In the late 1970s, Meiselas was living in a loft in Little Italy. The girls, most of whom were related to each other, took to a stranger in their midst and allowed Meiselas’ to capture incredibly striking images of their girlhood. The images have become iconic and offer a stunning vision of the chemistry of female gazes between a photographer and her subjects.
The presentation of the work on view, including its framing and printing, is exquisite. The images rendered in lush shades of gray do not rely on high contrast for their power. This aesthetic choice amplifies the nuanced physicality and sensuality of young female bodies and imbues them with an emotional depth, agency and empowered self-awareness. The interrelationships of the girls, ranging from playful and natural to bold, fill up the frame of each image while backdrops, including streetscapes, subway cars, buildings, peeling paint, and the beach, set the scene for their daily adventures.

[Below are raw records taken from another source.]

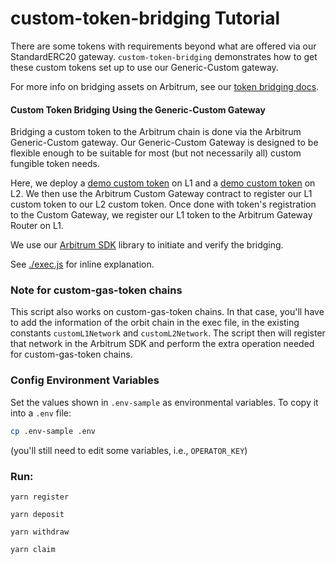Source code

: # custom-token-bridging Tutorial

There are some tokens with requirements beyond what are offered via our StandardERC20 gateway. `custom-token-bridging` demonstrates how to get these custom tokens set up to use our Generic-Custom gateway.

For more info on bridging assets on Arbitrum, see our [token bridging docs](https://developer.arbitrum.io/asset-bridging).

#### **Custom Token Bridging Using the Generic-Custom Gateway**

Bridging a custom token to the Arbitrum chain is done via the Arbitrum Generic-Custom gateway. Our Generic-Custom Gateway is designed to be flexible enough to be suitable for most (but not necessarily all) custom fungible token needs.

Here, we deploy a [demo custom token](./contracts/L1Token.sol) on L1 and a [demo custom token](./contracts/L2Token.sol) on L2. We then use the Arbitrum Custom Gateway contract to register our L1 custom token to our L2 custom token. Once done with token's registration to the Custom Gateway, we register our L1 token to the Arbitrum Gateway Router on L1.

We use our [Arbitrum SDK](https://github.com/OffchainLabs/arbitrum-sdk) library to initiate and verify the bridging.

See [./exec.js](./scripts/exec.js) for inline explanation.

### Note for custom-gas-token chains

This script also works on custom-gas-token chains. In that case, you'll have to add the information of the orbit chain in the exec file, in the existing constants `customL1Network` and `customL2Network`. The script then will register that network in the Arbitrum SDK and perform the extra operation needed for custom-gas-token chains.

### Config Environment Variables

Set the values shown in `.env-sample` as environmental variables. To copy it into a `.env` file:

```bash
cp .env-sample .env
```

(you'll still need to edit some variables, i.e., `OPERATOR_KEY`)

### Run:

```
yarn register
```

```
yarn deposit
```

```
yarn withdraw
```

```
yarn claim
```

<!-- <p align="left">
  <img width="350" height="150" src= "../../assets/logo.svg" />
</p> -->

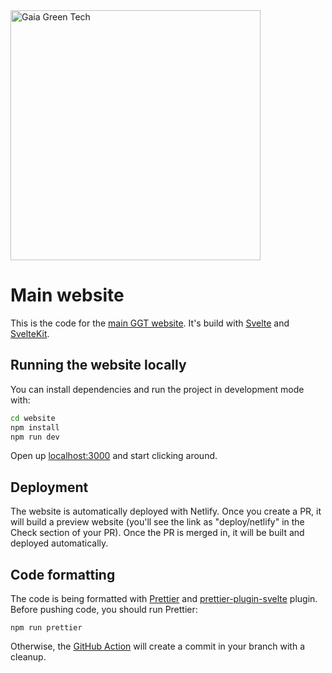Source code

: <img src="static/gaia_green_tech_logo.svg" width=400 alt="Gaia Green Tech" />

# Main website

This is the code for the [main GGT website](https://gaiagreen.tech). It's build with [Svelte](https://svelte.dev/) and [SvelteKit](https://kit.svelte.dev/).

## Running the website locally

You can install dependencies and run the project in development mode with:

```bash
cd website
npm install
npm run dev
```

Open up [localhost:3000](http://localhost:3000) and start clicking around.

## Deployment

The website is automatically deployed with Netlify. Once you create a PR, it will build a preview website (you'll see the link as "deploy/netlify" in the Check section of your PR). Once the PR is merged in, it will be built and deployed automatically.

## Code formatting

The code is being formatted with [Prettier](https://prettier.io/) and [prettier-plugin-svelte](https://github.com/sveltejs/prettier-plugin-svelte) plugin.
Before pushing code, you should run Prettier:

```
npm run prettier
```

Otherwise, the [GitHub Action](.github/workflows/ci.yaml) will create a commit in your branch with a cleanup.
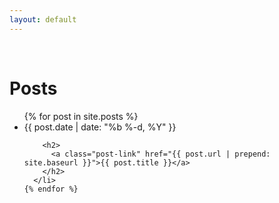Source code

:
 ```yaml
---
layout: default
---
```


<div id="table-container"></div>



<br>

<div class="home">

  <h1 class="page-heading">Posts</h1>

  <ul class="post-list">
    {% for post in site.posts %}
      <li>
        <span class="post-meta">{{ post.date | date: "%b %-d, %Y" }}</span>

        <h2>
          <a class="post-link" href="{{ post.url | prepend: site.baseurl }}">{{ post.title }}</a>
        </h2>
      </li>
    {% endfor %}
  </ul>
</div>


<script src="js/jquery-3.6.0.min.js"></script>
<script src="https://cdnjs.cloudflare.com/ajax/libs/twitter-bootstrap/4.2.1/js/bootstrap.bundle.min.js"></script>
<script src="js/jquery.csv.min.js"></script>
<script src="https://cdn.datatables.net/1.10.19/js/jquery.dataTables.min.js"></script>
<script src="https://cdn.datatables.net/1.10.19/js/dataTables.bootstrap4.min.js"></script>
<script src="js/csv_to_html_table.js"></script>
<script>
    CsvToHtmlTable.init({
      csv_path: 'data/quest.csv', 
      element: 'table-container', 
      allow_download: false,
      csv_options: {separator: ',', delimiter: '"'},
      datatables_options: {
        "paging": false, 
        "order": [[1,'asc']],
        "autoWidth": false,
        "columns": [
          { "width": "20%" }, // Issue name
          { "width": "5%" }, // quest level
          { "width": "15%" }, // quest name
          { "width": "5%" }, // quest stage
          { "width": "20%" }, // notes
          { "width": "10%" }, // status 
          { "width": "25%" } // solution
        ]
      }
    });
</script>
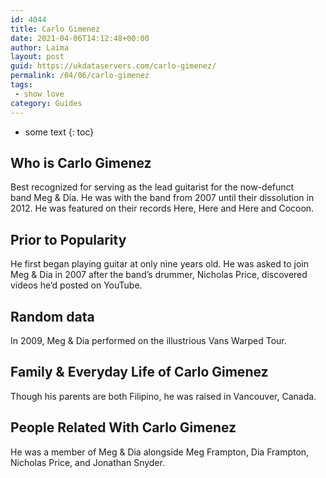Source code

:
 ```yaml
---
id: 4044
title: Carlo Gimenez
date: 2021-04-06T14:12:48+00:00
author: Laima
layout: post
guid: https://ukdataservers.com/carlo-gimenez/
permalink: /04/06/carlo-gimenez
tags:
 - show love
category: Guides
---
```


* some text
{: toc}


## Who is Carlo Gimenez
                  
                  
                  
Best recognized for serving as the lead guitarist for the now-defunct band Meg & Dia. He was with the band from 2007 until their dissolution in 2012. He was featured on their records Here, Here and Here and Cocoon. 
                  
              
            
              
            
                
                
                
## Prior to Popularity
                  
                  
                  
He first began playing guitar at only nine years old. He was asked to join Meg & Dia in 2007 after the band&#8217;s drummer, Nicholas Price, discovered videos he&#8217;d posted on YouTube. 
                  
              
            
              
            
                
                
                
## Random data
                  
                  
                  
In 2009, Meg & Dia performed on the illustrious Vans Warped Tour. 
                  
              
            
              
            
                
                
                
## Family & Everyday Life of Carlo Gimenez
                  
                  
                  
Though his parents are both Filipino, he was raised in Vancouver, Canada. 
                  
              
            
              
            
                
                
                
## People Related With Carlo Gimenez
                  
                  
                  
He was a member of Meg & Dia alongside Meg Frampton, Dia Frampton, Nicholas Price, and Jonathan Snyder. 
                  
              
            
              
            
                
              
            
              
              
            
            
              
            
          
          
          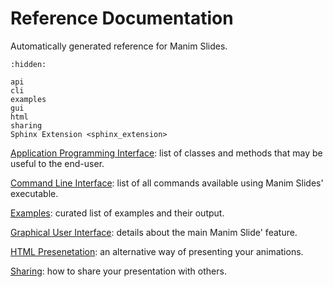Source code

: # Reference Documentation

Automatically generated reference for Manim Slides.

```{toctree}
:hidden:

api
cli
examples
gui
html
sharing
Sphinx Extension <sphinx_extension>
```

[Application Programming Interface](./api): list of classes and methods that may
be useful to the end-user.

[Command Line Interface](./cli): list of all commands available using Manim
Slides' executable.

[Examples](./examples): curated list of examples and their output.

[Graphical User Interface](./gui): details about the main Manim Slide' feature.

[HTML Presenetation](./html): an alternative way of presenting your animations.

[Sharing](./sharing): how to share your presentation with others.
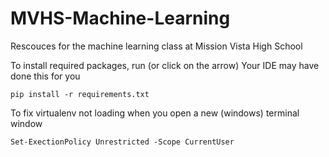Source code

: # MVHS-Machine-Learning
Rescouces for the machine learning class at Mission Vista High School

To install required packages, run (or click on the arrow)
Your IDE may have done this for you
```shell
pip install -r requirements.txt
```
To fix virtualenv not loading when you open a new (windows) terminal window
```shell
Set-ExectionPolicy Unrestricted -Scope CurrentUser
```
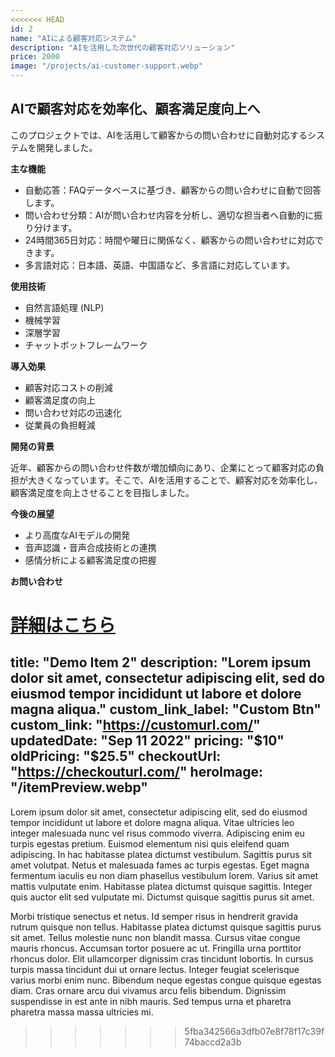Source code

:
 ```yaml
---
<<<<<<< HEAD
id: 2
name: "AIによる顧客対応システム"
description: "AIを活用した次世代の顧客対応ソリューション"
price: 2000
image: "/projects/ai-customer-support.webp" 
---
```


## AIで顧客対応を効率化、顧客満足度向上へ

このプロジェクトでは、AIを活用して顧客からの問い合わせに自動対応するシステムを開発しました。

**主な機能**

- 自動応答：FAQデータベースに基づき、顧客からの問い合わせに自動で回答します。
- 問い合わせ分類：AIが問い合わせ内容を分析し、適切な担当者へ自動的に振り分けます。
- 24時間365日対応：時間や曜日に関係なく、顧客からの問い合わせに対応できます。
- 多言語対応：日本語、英語、中国語など、多言語に対応しています。

**使用技術**

- 自然言語処理 (NLP)
- 機械学習
- 深層学習
- チャットボットフレームワーク

**導入効果**

- 顧客対応コストの削減
- 顧客満足度の向上
- 問い合わせ対応の迅速化
- 従業員の負担軽減

**開発の背景**

近年、顧客からの問い合わせ件数が増加傾向にあり、企業にとって顧客対応の負担が大きくなっています。そこで、AIを活用することで、顧客対応を効率化し、顧客満足度を向上させることを目指しました。

**今後の展望**

- より高度なAIモデルの開発
- 音声認識・音声合成技術との連携
- 感情分析による顧客満足度の把握


**お問い合わせ**

[詳細はこちら](/contact)
=======
title: "Demo Item 2"
description: "Lorem ipsum dolor sit amet, consectetur adipiscing elit, sed do eiusmod tempor incididunt ut labore et dolore magna aliqua."
custom_link_label: "Custom Btn"
custom_link: "https://customurl.com/"
updatedDate: "Sep 11 2022"
pricing: "$10"
oldPricing: "$25.5"
checkoutUrl: "https://checkouturl.com/"
heroImage: "/itemPreview.webp"
---

Lorem ipsum dolor sit amet, consectetur adipiscing elit, sed do eiusmod tempor incididunt ut labore et dolore magna aliqua. Vitae ultricies leo integer malesuada nunc vel risus commodo viverra. Adipiscing enim eu turpis egestas pretium. Euismod elementum nisi quis eleifend quam adipiscing. In hac habitasse platea dictumst vestibulum. Sagittis purus sit amet volutpat. Netus et malesuada fames ac turpis egestas. Eget magna fermentum iaculis eu non diam phasellus vestibulum lorem. Varius sit amet mattis vulputate enim. Habitasse platea dictumst quisque sagittis. Integer quis auctor elit sed vulputate mi. Dictumst quisque sagittis purus sit amet.

Morbi tristique senectus et netus. Id semper risus in hendrerit gravida rutrum quisque non tellus. Habitasse platea dictumst quisque sagittis purus sit amet. Tellus molestie nunc non blandit massa. Cursus vitae congue mauris rhoncus. Accumsan tortor posuere ac ut. Fringilla urna porttitor rhoncus dolor. Elit ullamcorper dignissim cras tincidunt lobortis. In cursus turpis massa tincidunt dui ut ornare lectus. Integer feugiat scelerisque varius morbi enim nunc. Bibendum neque egestas congue quisque egestas diam. Cras ornare arcu dui vivamus arcu felis bibendum. Dignissim suspendisse in est ante in nibh mauris. Sed tempus urna et pharetra pharetra massa massa ultricies mi.
>>>>>>> 5fba342566a3dfb07e8f78f17c39f74baccd2a3b
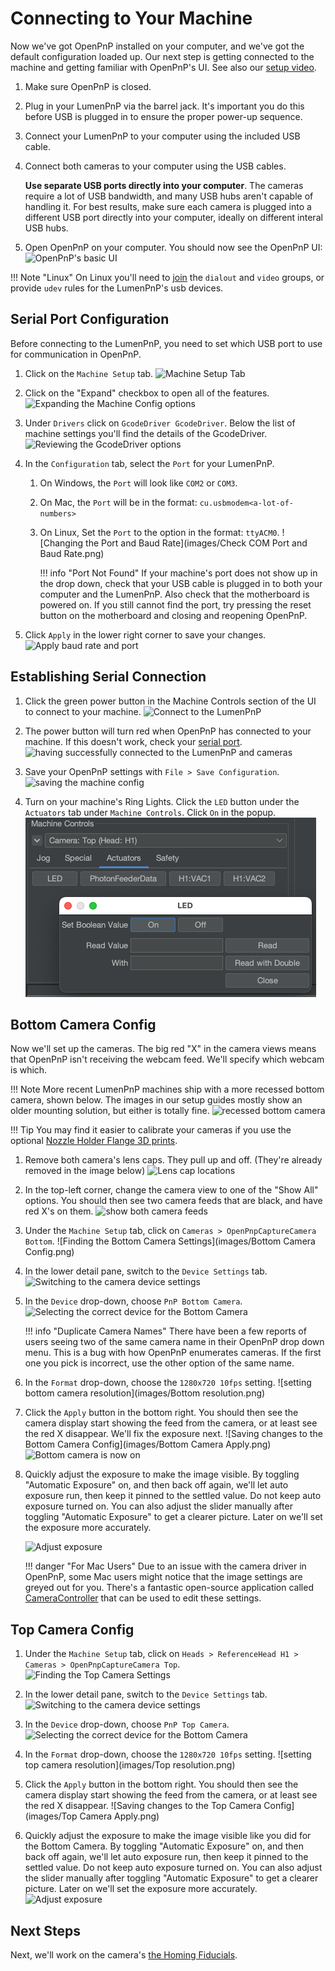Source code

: # Connecting to Your Machine

Now we've got OpenPnP installed on your computer, and we've got the default configuration loaded up. Our next step is getting connected to the machine and getting familiar with OpenPnP's UI. See also our [setup video](https://youtube.com/watch?v=CSnczX6VJ7M&si=EnSIkaIECMiOmarE&t=102).

1. Make sure OpenPnP is closed.
2. Plug in your LumenPnP via the barrel jack. It's important you do this before USB is plugged in to ensure the proper power-up sequence.
3. Connect your LumenPnP to your computer using the included USB cable.

4. Connect both cameras to your computer using the USB cables.

    **Use separate USB ports directly into your computer**. The cameras require a lot of USB bandwidth, and many USB hubs aren't capable of handling it. For best results, make sure each camera is plugged into a different USB port directly into your computer, ideally on different interal USB hubs.

5. Open OpenPnP on your computer. You should now see the OpenPnP UI:
  ![OpenPnP's basic UI](images/openpnp-ui.png)

!!! Note "Linux"
    On Linux you'll need to [join](https://askubuntu.com/questions/112568/how-do-i-allow-a-non-default-user-to-use-serial-device-ttyusb0) the `dialout` and `video` groups, or provide `udev` rules for the LumenPnP's usb devices. 

## Serial Port Configuration

Before connecting to the LumenPnP, you need to set which USB port to use for communication in OpenPnP.

1. Click on the `Machine Setup` tab.
  ![Machine Setup Tab](images/Machine-Setup-Tab.png)

2. Click on the "Expand" checkbox to open all of the features.
  ![Expanding the Machine Config options](images/Expand-Checkbox.png)

3. Under `Drivers` click on `GcodeDriver GcodeDriver`. Below the list of machine settings you'll find the details of the GcodeDriver.
  ![Reviewing the GcodeDriver options](images/SelectGcodeDriver.png)
  
1. In the `Configuration` tab, select the `Port` for your LumenPnP.
    1. On Windows, the `Port` will look like `COM2` or `COM3`.
    2. On Mac, the `Port` will be in the format: `cu.usbmodem<a-lot-of-numbers>`
    3. On Linux, Set the `Port` to the option in the format: `ttyACM0`.
    ![Changing the Port and Baud Rate](images/Check COM Port and Baud Rate.png)

        !!! info "Port Not Found"
            If your machine's port does not show up in the drop down, check that your USB cable is plugged in to both your computer and the LumenPnP. Also check that the motherboard is powered on. If you still cannot find the port, try pressing the reset button on the motherboard and closing and reopening OpenPnP.

2. Click `Apply` in the lower right corner to save your changes.
  ![Apply baud rate and port](images/apply-machine-config.png)

## Establishing Serial Connection

1. Click the green power button in the Machine Controls section of the UI to connect to your machine.
  ![Connect to the LumenPnP](images/connect-to-machine-power-button.png)

1. The power button will turn red when OpenPnP has connected to your machine. If this doesn't work, check your [serial port](#serial-port-configuration).
  ![having successfully connected to the LumenPnP and cameras](images/connected-to-machine.png)

1. Save your OpenPnP settings with `File > Save Configuration`.
  ![saving the machine config](images/save-configuration.png)

1. Turn on your machine's Ring Lights. Click the `LED` button under the `Actuators` tab under `Machine Controls`. Click `On` in the popup.
   ![](images/turn-on-led.png)

<!-- 
!!! success "v3.1+ Speed Increase"

    If your machine is v3.1 or higher, your machine can move much faster than the default configuration because of the addition of linear rails, and use less current for the L and R motors with the addition of pneumatic rotation couplings.

      1. In the `Gcode` tab under your `GcodeDriver`, select `Default` in the `Head Mountable` dropdown, and `CONNECT_COMMAND` in the `Setting` dropdown. **Overwrite** the existing text in this field with the new settings below. Be sure to hit `Apply` to confirm your changes.

        ```
        G21 ; Set Millimeters Mode
        G90 ; Set absolute positioning mode
        M82 ; Set absolute mode for extruder
        M204 T5000 ; Set max travel acceleration
        M201 Y1500 ; Set max Y acceleration
        M201 X2000 ; Set max X acceleration
        M203 X1000 Y1000 ; Set max feedrate in mm/min
        M906 Y1000 ; Set Y motor current
        M906 X800 ; Set X motor current
        M906 A200 ; Set L motor current
        M906 B200 ; Set R motor current
        M569 S0 X Y ; Switches to SpreadCycle
        ```

        Your settings should look similar like the image below:
       
        ![](images/31settings.png)

      2. Next, under the `Setting` dropdown, choose the `HOME_COMMAND` option. **Overwrite** the existing text in this field with the new settings below. Be sure to hit `Apply` to confirm your changes.

        ```
        M569 S1 X Y ; Switches to StealthChop
        M201 Y1500 ; Set Max Y Acceleration
        M201 X2000 ; Set Max X Acceleration
        M906 Y400 ; Set Y motor current
        M906 X200 ; Set X motor current
        M914 X50 Y30 ; Set Homing Sensitivity
        G28 ; Home all axis
        M569 S0 X Y ; Switches back to SpreadCycle
        M201 Y2500 ; Set Max Y Acceleration
        M201 X3000 ; Set Max X Acceleration
        M906 Y1000 ; Set Y motor current
        M906 X800 ; Set X motor current
        ```

      3. To tell OpenPnP to take advantage of this speed increase, you can update the `Max Feed Rate` field in the `Driver Settings` tab. Enter `35000` into this field.

      4. If you need to tweak your sensorless homing settings, make sure to adjust the values in the line starting with `M914` under `HOME_COMMAND`, *not* under `CONNECT_COMMAND`. -->

## Bottom Camera Config

Now we'll set up the cameras. The big red "X" in the camera views means that OpenPnP isn't receiving the webcam feed. We'll specify which webcam is which.

!!! Note
    More recent LumenPnP machines ship with a more recessed bottom camera, shown below. The images in our setup guides mostly show an older mounting solution, but either is totally fine.
    ![recessed bottom camera](images/new-bottom-camera.jpg)

!!! Tip
    You may find it easier to calibrate your cameras if you use the optional [Nozzle Holder Flange 3D prints](https://www.printables.com/model/400068-lumenpnp-v3-cp40-nozzle-holder-flange-40mm).

1. Remove both camera's lens caps. They pull up and off. (They're already removed in the image below)
  ![Lens cap locations](../5-mm-per-pixel/images/remove-lens-caps.jpg)

1. In the top-left corner, change the camera view to one of the "Show All" options. You should then see two camera feeds that are black, and have red X's on them.
  ![show both camera feeds](images/switch-camera-display.png)

1. Under the `Machine Setup` tab, click on `Cameras > OpenPnpCaptureCamera Bottom`.
  ![Finding the Bottom Camera Settings](images/Bottom Camera Config.png)

1. In the lower detail pane, switch to the `Device Settings` tab.
  ![Switching to the camera device settings](images/Bottom-camera-device-settings.png)

1. In the `Device` drop-down, choose `PnP Bottom Camera`.
  ![Selecting the correct device for the Bottom Camera](images/Bottom-camera-select-device.png)

    !!! info "Duplicate Camera Names"
        There have been a few reports of users seeing two of the same camera name in their OpenPnP drop down menu. This is a bug with how OpenPnP enumerates cameras. If the first one you pick is incorrect, use the other option of the same name.

1. In the `Format` drop-down, choose the `1280x720 10fps` setting.
  ![setting bottom camera resolution](images/Bottom resolution.png)

1. Click the `Apply` button in the bottom right. You should then see the camera display start showing the feed from the camera, or at least see the red X disappear. We'll fix the exposure next.
  ![Saving changes to the Bottom Camera Config](images/Bottom Camera Apply.png)
  ![Bottom camera is now on](images/Bottom-camera-on.png)

1. Quickly adjust the exposure to make the image visible. By toggling "Automatic Exposure" on, and then back off again, we'll let auto exposure run, then keep it pinned to the settled value. Do not keep auto exposure turned on. You can also adjust the slider manually after toggling "Automatic Exposure" to get a clearer picture. Later on we'll set the exposure more accurately.

    ![Adjust exposure](images/adjust-exposure.png)

    !!! danger "For Mac Users"
        Due to an issue with the camera driver in OpenPnP, some Mac users might notice that the image settings are greyed out for you. There's a fantastic open-source application called [CameraController](https://github.com/Itaybre/CameraController) that can be used to edit these settings.

## Top Camera Config

1. Under the `Machine Setup` tab, click on `Heads > ReferenceHead H1 > Cameras > OpenPnpCaptureCamera Top`.
  ![Finding the Top Camera Settings](images/Top-camera-settings.png)

4. In the lower detail pane, switch to the `Device Settings` tab.
  ![Switching to the camera device settings](images/Top-camera-device-settings.png)

5. In the `Device` drop-down, choose `PnP Top Camera`.
  ![Selecting the correct device for the Bottom Camera](images/Top-camera-select-device.png)

1. In the `Format` drop-down, choose the `1280x720 10fps` setting.
  ![setting top camera resolution](images/Top resolution.png)

1. Click the `Apply` button in the bottom right. You should then see the camera display start showing the feed from the camera, or at least see the red X disappear.
  ![Saving changes to the Top Camera Config](images/Top Camera Apply.png)

1. Quickly adjust the exposure to make the image visible like you did for the Bottom Camera. By toggling "Automatic Exposure" on, and then back off again, we'll let auto exposure run, then keep it pinned to the settled value. Do not keep auto exposure turned on. You can also adjust the slider manually after toggling "Automatic Exposure" to get a clearer picture. Later on we'll set the exposure more accurately.
  ![Adjust exposure](images/adjust-exposure-2.png)




## Next Steps

Next, we'll work on the camera's [the Homing Fiducials](../4-homing-fiducial/index.md).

Meiselas’ spontaneous, and what appears to be relatively egalitarian, interaction with the girls is revealed in the diversity of her documentary style portraits – posed images, amateur modeling and spontaneous capture are equally present in the body of work. Something familiar yet different can be felt in Meiselas’ 1970s documentation of teenage life. The flirting with beauty and badness is present, however the privacy of pre-internet amusement, exploration, and experimentation offers a stark contrast to 21st century self-consciousness.
One thing that is unquestionable is Meiselas’ ability to eliminate any sense of awkwardness typical to adolescence. Instead, she offers a positive vision and affirmation of girlhood unfolding on the outskirts of an adult world.
Susan Meiselas, Prince Street Girls, 1976-1979 is on view through June 17, 2017.